In many ways the overall satisfaction of our faculty is tied to the work-life balance issues they face on a personal level. Surveys and assessments we have carried out continue to demonstrate that clinical faculty experience greater stress than their basic science peers -- and that women feel this stress more acutely than men. While we have put programs in place to help ameliorate some of these challenges it is clear that more efforts and creativity are needed. We need to do more to foster career development of women and underrepresented minorities so that they, like all our faculty, may fully achieve their goals and aspirations.
An additional challenge is assuring that we sustain a meaningful balance between our missions in basic and clinical research. There is no doubt in my mind that we are distinguished as a school of medicine because of the contributions and excellence of our basic science faculty. As we assess faculty size it is imperative to also achieve balanced growth in basic science as well. This is important for many reasons -- not the least of which is sustaining our pre-eminence as a research-intensive school. Ironically, despite their excellence, survey data indicates that members of our basic science community feel undervalued and overlooked. I am sure this feeling is not helped by the serious challenges many investigators are now facing in securing competitive grant support from the NIH. But it also may reflect the fact that their voices may appear to be less heard in institutional decision making or that they may not be listed among the priorities for programmatic or philanthropic support. I am committed to doing my best to change these perceptions -- and the realities of support -- but there is little question that these feelings impact the morale and wellbeing of our community. This represents yet another challenge we must address in the coming year.
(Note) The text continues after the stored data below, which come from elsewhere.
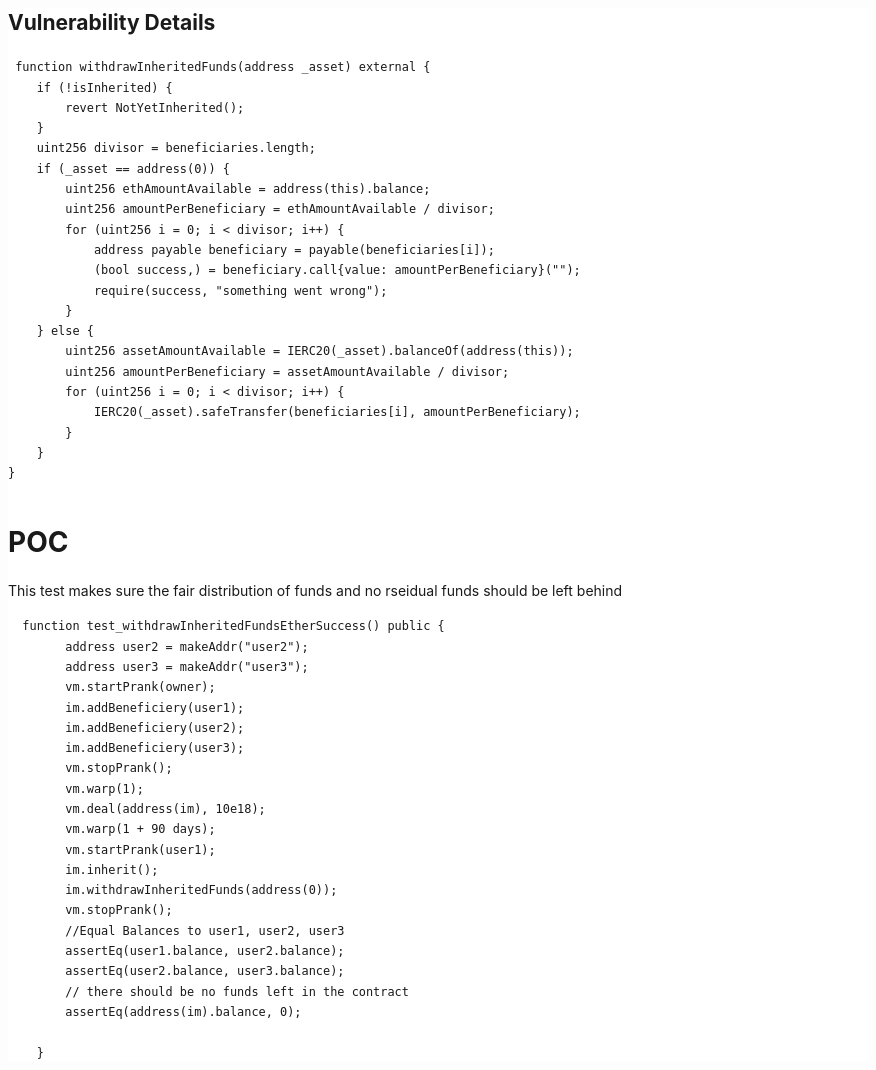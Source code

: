 ## Vulnerability Details

```solidity
 function withdrawInheritedFunds(address _asset) external {
    if (!isInherited) {
        revert NotYetInherited();
    }
    uint256 divisor = beneficiaries.length;
    if (_asset == address(0)) {
        uint256 ethAmountAvailable = address(this).balance;
        uint256 amountPerBeneficiary = ethAmountAvailable / divisor;
        for (uint256 i = 0; i < divisor; i++) {
            address payable beneficiary = payable(beneficiaries[i]);
            (bool success,) = beneficiary.call{value: amountPerBeneficiary}("");
            require(success, "something went wrong");
        }
    } else {
        uint256 assetAmountAvailable = IERC20(_asset).balanceOf(address(this));
        uint256 amountPerBeneficiary = assetAmountAvailable / divisor;
        for (uint256 i = 0; i < divisor; i++) {
            IERC20(_asset).safeTransfer(beneficiaries[i], amountPerBeneficiary);
        }
    }
}
```

# POC

This test makes sure the fair distribution of funds and no rseidual funds should be left behind

```solidity
  function test_withdrawInheritedFundsEtherSuccess() public {
        address user2 = makeAddr("user2");
        address user3 = makeAddr("user3");
        vm.startPrank(owner);
        im.addBeneficiery(user1);
        im.addBeneficiery(user2);
        im.addBeneficiery(user3);
        vm.stopPrank();
        vm.warp(1);
        vm.deal(address(im), 10e18);
        vm.warp(1 + 90 days);
        vm.startPrank(user1);
        im.inherit();
        im.withdrawInheritedFunds(address(0));
        vm.stopPrank();
        //Equal Balances to user1, user2, user3
        assertEq(user1.balance, user2.balance); 
        assertEq(user2.balance, user3.balance); 
        // there should be no funds left in the contract
        assertEq(address(im).balance, 0); 
        
    }
```
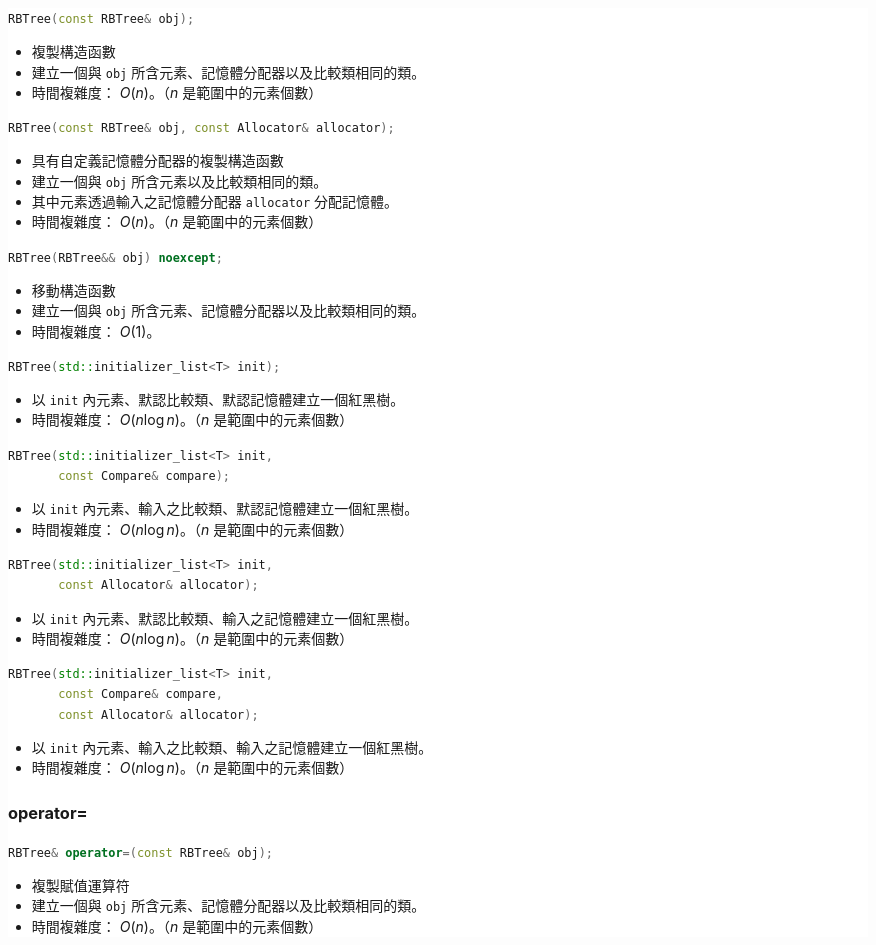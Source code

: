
 ```c++
RBTree(const RBTree& obj);
```
- 複製構造函數
- 建立一個與 `obj` 所含元素、記憶體分配器以及比較類相同的類。
- 時間複雜度： $O(n)$。（$n$ 是範圍中的元素個數）

```c++
RBTree(const RBTree& obj, const Allocator& allocator);
```
- 具有自定義記憶體分配器的複製構造函數
- 建立一個與 `obj` 所含元素以及比較類相同的類。
- 其中元素透過輸入之記憶體分配器 `allocator` 分配記憶體。
- 時間複雜度： $O(n)$。（$n$ 是範圍中的元素個數）

```c++
RBTree(RBTree&& obj) noexcept;
```
- 移動構造函數
- 建立一個與 `obj` 所含元素、記憶體分配器以及比較類相同的類。
- 時間複雜度： $O(1)$。

```c++
RBTree(std::initializer_list<T> init);
```
- 以 `init` 內元素、默認比較類、默認記憶體建立一個紅黑樹。
- 時間複雜度： $O(n \log n)$。（$n$ 是範圍中的元素個數）

```c++
RBTree(std::initializer_list<T> init,
       const Compare& compare);
```
- 以 `init` 內元素、輸入之比較類、默認記憶體建立一個紅黑樹。
- 時間複雜度： $O(n \log n)$。（$n$ 是範圍中的元素個數）

```c++
RBTree(std::initializer_list<T> init,
       const Allocator& allocator);
```
- 以 `init` 內元素、默認比較類、輸入之記憶體建立一個紅黑樹。
- 時間複雜度： $O(n \log n)$。（$n$ 是範圍中的元素個數）

```c++
RBTree(std::initializer_list<T> init,
       const Compare& compare,
       const Allocator& allocator);
```
- 以 `init` 內元素、輸入之比較類、輸入之記憶體建立一個紅黑樹。
- 時間複雜度： $O(n \log n)$。（$n$ 是範圍中的元素個數）

### <span id="operator=">operator=</span>
```c++
RBTree& operator=(const RBTree& obj);
```
- 複製賦值運算符
- 建立一個與 `obj` 所含元素、記憶體分配器以及比較類相同的類。
- 時間複雜度： $O(n)$。（$n$ 是範圍中的元素個數）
- Quality and Balance across our missions. These days when "quality" is mentioned in medicine it is generally associated with patient care and clinical service activities. But clearly "quality and balance" extend across our missions and require continued emphasis to assure that we achieving the highest levels of success in our programs in education and research as well as patient care. Defining metrics for quality is a challenge for even local use and becomes more complicated when standards are applied across institutions. In the current era, however, quality metrics are increasingly becoming an expectation and are being used to publicly rate hospitals as well as physicians -- whether it be scores by the University Health Consortium (UHC) or Leapfrog or the recently announced "Zagat- like" guide for doctors (see January 12, 2008 New York Times "Rating of Doctors Now a Business Unto Itself."
Achieving quality requires more team-based collaboration, and it requires independent minded physicians to adopt a different approach to medicine. I recently wrote about this in the December 2007/January 2008 issue of Compass, a publication about Quality and Patient Safety at Stanford Hospital & Clinics (I published this in the November 5th issue of the Dean's Newsletter. And if you haven't read it, I would strongly recommend that you review the article by Dr. Atul Gawande entitled "The Checklist" that was published in the December 10th issue of The New Yorker.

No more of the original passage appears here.